[shardformer] support gradient accumulation for hybrid parallel plugin

hpcaitech / ColossalAI

Making large AI models cheaper, faster and more accessible

https://www.colossalai.org

Apache License 2.0

38.31k stars 4.3k forks source link

[shardformer] support gradient accumulation for hybrid parallel plugin #4870

Open Fridge003 opened 9 months ago

Fridge003 commented 9 months ago

support gradient accumulation for hybrid parallel plugin (through implementing no_sync method for plugin)

relevant issue: #4776

ShinoharaHare commented 6 months ago

Hi, any updates? I need this feature so bad.

ShinoharaHare commented 6 months ago

Or is it possible to enable it on HybridParallelPlugin in a torch-like way (described in the document)? However, unlike GeminiPlugin, it seems there is no enable_gradient_accumulation for HybridParallelPlugin. It's confusing.

flybird11111 commented 6 months ago

Or is it possible to enable it on HybridParallelPlugin in a torch-like way (described in the document)? However, unlike GeminiPlugin, it seems there is no enable_gradient_accumulation for HybridParallelPlugin. It's confusing.

Hi, we will implement this feature as soon as possible.

flybird11111 commented 6 months ago

Or is it possible to enable it on HybridParallelPlugin in a torch-like way (described in the document)? However, unlike GeminiPlugin, it seems there is no enable_gradient_accumulation for HybridParallelPlugin. It's confusing. Hi, https://colossalai.org/docs/features/gradient_accumulation_with_booster, You can use the gradient accumulation of the HybridParallelPlugin in the following way.

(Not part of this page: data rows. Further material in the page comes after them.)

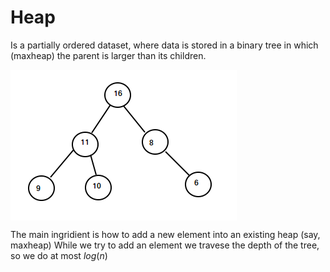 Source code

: <style TYPE="text/css">code.has-jax {font: inherit; font-size: 100%; background: inherit; border: inherit;}</style>
<script type="text/x-mathjax-config">
MathJax.Hub.Config({
    tex2jax: {
        inlineMath: [['$','$'], ['\\(','\\)']],
        skipTags: ['script', 'noscript', 'style', 'textarea', 'pre'] // removed 'code' entry
    }
});
MathJax.Hub.Queue(function() {
    var all = MathJax.Hub.getAllJax(), i;
    for(i = 0; i < all.length; i += 1) {
        all[i].SourceElement().parentNode.className += ' has-jax';
    }
});
</script>
<script type="text/javascript" src="https://cdnjs.cloudflare.com/ajax/libs/mathjax/2.7.4/MathJax.js?config=TeX-AMS_HTML-full"></script>

# Heap 

Is a partially ordered dataset, 
where data is stored in a binary tree in which (maxheap) the parent is larger than
its children. 

<img align="center" src="maxheap.png"/>


The main ingridient is how to add a new element into an existing heap (say, maxheap)
While we try to add an element we travese the depth of the tree, so we do at most $log(n)$


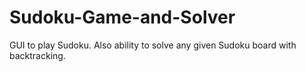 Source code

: # Sudoku-Game-and-Solver
GUI to play Sudoku. Also ability to solve any given Sudoku board with backtracking.
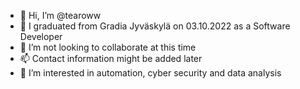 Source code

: - 👋 Hi, I’m @tearoww
- 🌱 I graduated from Gradia Jyväskylä on 03.10.2022 as a Software Developer
- 💞️ I’m not looking to collaborate at this time
- 📫 Contact information might be added later
- 👀 I’m interested in automation, cyber security and data analysis

<!---
Tearoww/Tearoww is a ✨ special ✨ repository because its `README.md` (this file) appears on your GitHub profile.
You can click the Preview link to take a look at your changes.
--->
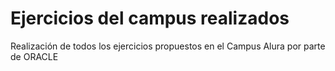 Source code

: <h1>Ejercicios del campus realizados</h1>
<p>Realización de todos los ejercicios propuestos en el Campus Alura por parte de ORACLE</p>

cwszz commented 6 months ago

@flybird11111 Hi, I didn't find the enable_gradient_accumulation and no_sync() in HybridParallelPlugin https://github.com/hpcaitech/ColossalAI/blob/main/colossalai/booster/plugin/hybrid_parallel_plugin.py. So I wonder how to add gradient accumulation in HybridParallelPlugin following https://colossalai.org/docs/features/gradient_accumulation_with_booster. Can you provide more details?